Nakledilmiştir ki: Mevlana bir gün halvetinde namaza gark olmuştu. Biri içeri girdi “Fakirim ve hiçbir şeyim de yoktur” dedi. Sonra Mevlana`yı istiğrakta görünce mübarek ayağının altından halıyı çekti ve alıp gitti. Hoca Mecdeddin-i Meragi bu durumu öğrenir öğrenmez o şahsı aramak üzere bir kuş gibi dışarı çıktı, onu Tiz Pazarında halıyı satarken gördü. Mecdeddin o fakire eziyet ede ede Mevlana`nın huzuruna getirdi. Mevlana “İhtiyacından ötürü bunu yapmıştır, ayıp değildir. Onu mazur gör. Ondan bu halıyı satın almak lazımdır” buyurdu. (Ahmet Eflaki, Menakıbül Ârifin, çev. Tahsin Yazıcı, Şark İslam Klasikleri, Cilt I s.405-406)

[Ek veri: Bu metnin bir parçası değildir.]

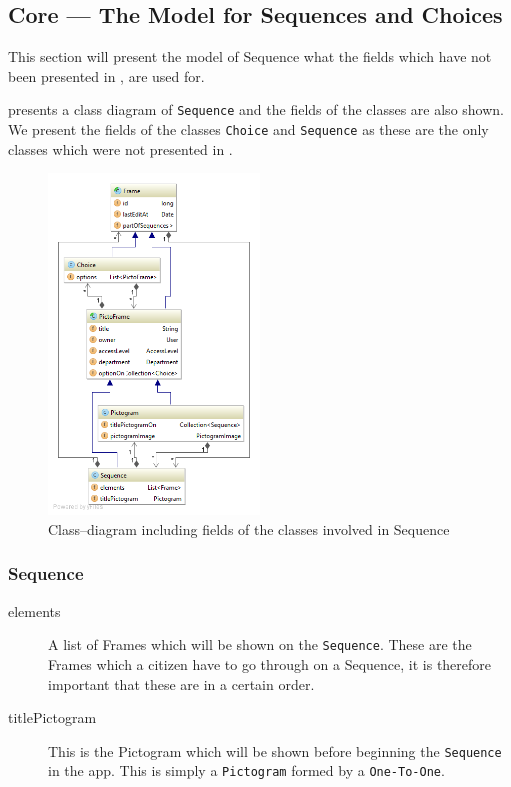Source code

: \subsection{Core --- The Model for Sequences and Choices}\label{subsec:seqcore}

This section will present the model of Sequence what the fields which have not been presented in , are used for.

 presents a class diagram of \texttt{Sequence} and the fields of the classes are also shown.
We present the fields of the classes \texttt{Choice} and \texttt{Sequence} as these are the only classes which were not presented in .

\begin{figure}[h]
    \centering
    \includegraphics[width=0.5\textwidth]{figures/diagram-sequence-with-fields.png}
    \caption{Class--diagram including fields of the classes involved in Sequence}\label{fig:sequencemodel}
\end{figure}


\subsubsection{Sequence}
\begin{description}
	\item[elements] A list of Frames which will be shown on the \texttt{Sequence}.
	These are the Frames which a citizen have to go through on a Sequence, it is therefore important that these are in a certain order.
	\item[titlePictogram] This is the Pictogram which will be shown before beginning the \texttt{Sequence} in the app.
	This is simply a \texttt{Pictogram} formed by a \texttt{One-To-One}.
\end{description}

Şeyh Nefiseddin-i Sivasi rivayet etti ki: Mevlana bir gün bana “İki dirhemlik iyi hotab (O zaman yapılan yöresel börek çeşidi) al getir” buyurdu. O zaman bir sini (tepsisi) hotabı bir dirheme veriyorlardı. Derhal hotabı aldım, o da benim elimden aldı ve bir mendile koyup gitti. Ben yavaş yavaş onun peşinden gittim. Nihayet o bir harabeye girdi. Orada dişi bir köpeğin yavrulamış olduğunu gördüm. Mevlana hotabın hepsini köpeğe verdi. Ben Mevlana`nın bu şefkat ve merhametinden dolayı şaşakalmıştım. Mevlana “Yedi gün yedi gecedir ki, bu zavallı köpek bir şey yememiştir. Yavruları yüzünden de buradan ayrılamıyor.”dedi.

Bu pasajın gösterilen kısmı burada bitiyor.